(Beginning of Raw data)

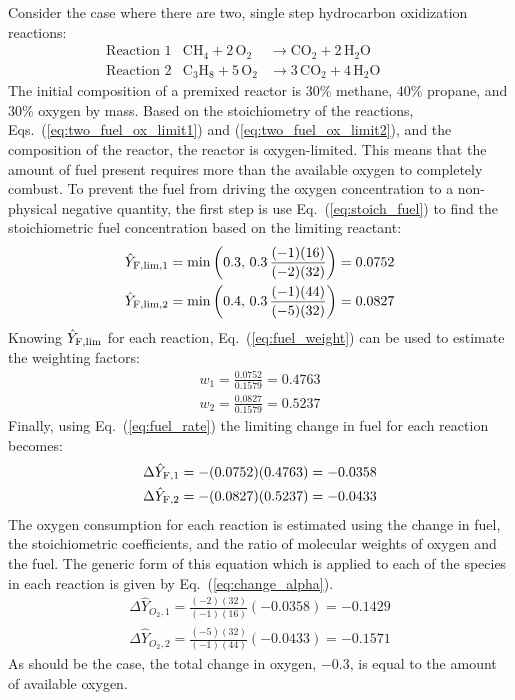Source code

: Consider the case where there are two, single step hydrocarbon oxidization reactions:
\begin{align}
&\mbox{Reaction 1}& \mathrm{CH_4 + 2 \, O_2} &\rightarrow  \mathrm{CO_2 + 2 \, H_2O}       && && \label{eq:two_fuel_ox_limit1} \\
&\mbox{Reaction 2}& \mathrm{C_3H_8 + 5 \, O_2} &\rightarrow \mathrm{3 \,CO_2 + 4 \, H_2O}  && && \label{eq:two_fuel_ox_limit2}
\end{align}
The initial composition of a premixed reactor is 30\% methane, 40\% propane, and 30\% oxygen by mass. Based on the stoichiometry of the reactions, Eqs.~(\ref{eq:two_fuel_ox_limit1}) and (\ref{eq:two_fuel_ox_limit2}), and the composition of the reactor, the reactor is oxygen-limited. This means that the amount of fuel present requires more than the available oxygen to completely combust. To prevent the fuel from driving the oxygen concentration to a non-physical negative quantity, the first step is use Eq.~(\ref{eq:stoich_fuel}) to find the stoichiometric fuel concentration based on the limiting reactant:
\begin{align}
\hat{Y}_{{\rm F,lim},1} = \min \left (0.3,\,0.3\,\frac{(-1) (16)}{(-2)(32)} \right) = 0.0752 \\
\hat{Y}_{{\rm F,lim},2} = \min \left (0.4,\,0.3\,\frac{(-1) (44)}{(-5)(32)} \right) = 0.0827
\end{align}
Knowing $\hat{Y}_{\rm F,lim}$ for each reaction, Eq.~(\ref{eq:fuel_weight}) can be used to estimate the weighting factors:
\begin{align}
w_1 =  \frac{0.0752}{0.1579} = 0.4763 \\
w_2 =  \frac{0.0827}{0.1579} = 0.5237
\end{align}
Finally, using Eq.~(\ref{eq:fuel_rate}) the limiting change in fuel for each reaction becomes:
\begin{align}
\Delta \hat{Y}_{{\rm F},1} = - (0.0752)(0.4763) = -0.0358 \\
\Delta \hat{Y}_{{\rm F},2} = - (0.0827)(0.5237) = -0.0433
\end{align}
The oxygen consumption for each reaction is estimated using the change in fuel, the stoichiometric coefficients, and the ratio of molecular weights of oxygen and the fuel. The generic form of this equation which is applied to each of the species in each reaction is given by Eq.~(\ref{eq:change_alpha}).
\begin{align}
\Delta \hat{Y}_{\si{O_2},1} = \frac{(-2)(32)}{(-1)(16)}(-0.0358) = -0.1429 \\
\Delta \hat{Y}_{\si{O_2},2} = \frac{(-5)(32)}{(-1)(44)}(-0.0433) = -0.1571
\end{align}
As should be the case, the total change in oxygen, $-0.3$, is equal to the amount of available oxygen.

(End of Raw data)

Problem requirements: Return the entries unchanged, save for the pictures, which do not belong in the copy.

Result below:
Source code

: Consider the case where there are two, single step hydrocarbon oxidization reactions:
\begin{align}
&\mbox{Reaction 1}& \mathrm{CH_4 + 2 \, O_2} &\rightarrow  \mathrm{CO_2 + 2 \, H_2O}       && && \label{eq:two_fuel_ox_limit1} \\
&\mbox{Reaction 2}& \mathrm{C_3H_8 + 5 \, O_2} &\rightarrow \mathrm{3 \,CO_2 + 4 \, H_2O}  && && \label{eq:two_fuel_ox_limit2}
\end{align}
The initial composition of a premixed reactor is 30\% methane, 40\% propane, and 30\% oxygen by mass. Based on the stoichiometry of the reactions, Eqs.~(\ref{eq:two_fuel_ox_limit1}) and (\ref{eq:two_fuel_ox_limit2}), and the composition of the reactor, the reactor is oxygen-limited. This means that the amount of fuel present requires more than the available oxygen to completely combust. To prevent the fuel from driving the oxygen concentration to a non-physical negative quantity, the first step is use Eq.~(\ref{eq:stoich_fuel}) to find the stoichiometric fuel concentration based on the limiting reactant:
\begin{align}
\hat{Y}_{{\rm F,lim},1} = \min \left (0.3,\,0.3\,\frac{(-1) (16)}{(-2)(32)} \right) = 0.0752 \\
\hat{Y}_{{\rm F,lim},2} = \min \left (0.4,\,0.3\,\frac{(-1) (44)}{(-5)(32)} \right) = 0.0827
\end{align}
Knowing $\hat{Y}_{\rm F,lim}$ for each reaction, Eq.~(\ref{eq:fuel_weight}) can be used to estimate the weighting factors:
\begin{align}
w_1 =  \frac{0.0752}{0.1579} = 0.4763 \\
w_2 =  \frac{0.0827}{0.1579} = 0.5237
\end{align}
Finally, using Eq.~(\ref{eq:fuel_rate}) the limiting change in fuel for each reaction becomes:
\begin{align}
\Delta \hat{Y}_{{\rm F},1} = - (0.0752)(0.4763) = -0.0358 \\
\Delta \hat{Y}_{{\rm F},2} = - (0.0827)(0.5237) = -0.0433
\end{align}
The oxygen consumption for each reaction is estimated using the change in fuel, the stoichiometric coefficients, and the ratio of molecular weights of oxygen and the fuel. The generic form of this equation which is applied to each of the species in each reaction is given by Eq.~(\ref{eq:change_alpha}).
\begin{align}
\Delta \hat{Y}_{\si{O_2},1} = \frac{(-2)(32)}{(-1)(16)}(-0.0358) = -0.1429 \\
\Delta \hat{Y}_{\si{O_2},2} = \frac{(-5)(32)}{(-1)(44)}(-0.0433) = -0.1571
\end{align}
As should be the case, the total change in oxygen, $-0.3$, is equal to the amount of available oxygen.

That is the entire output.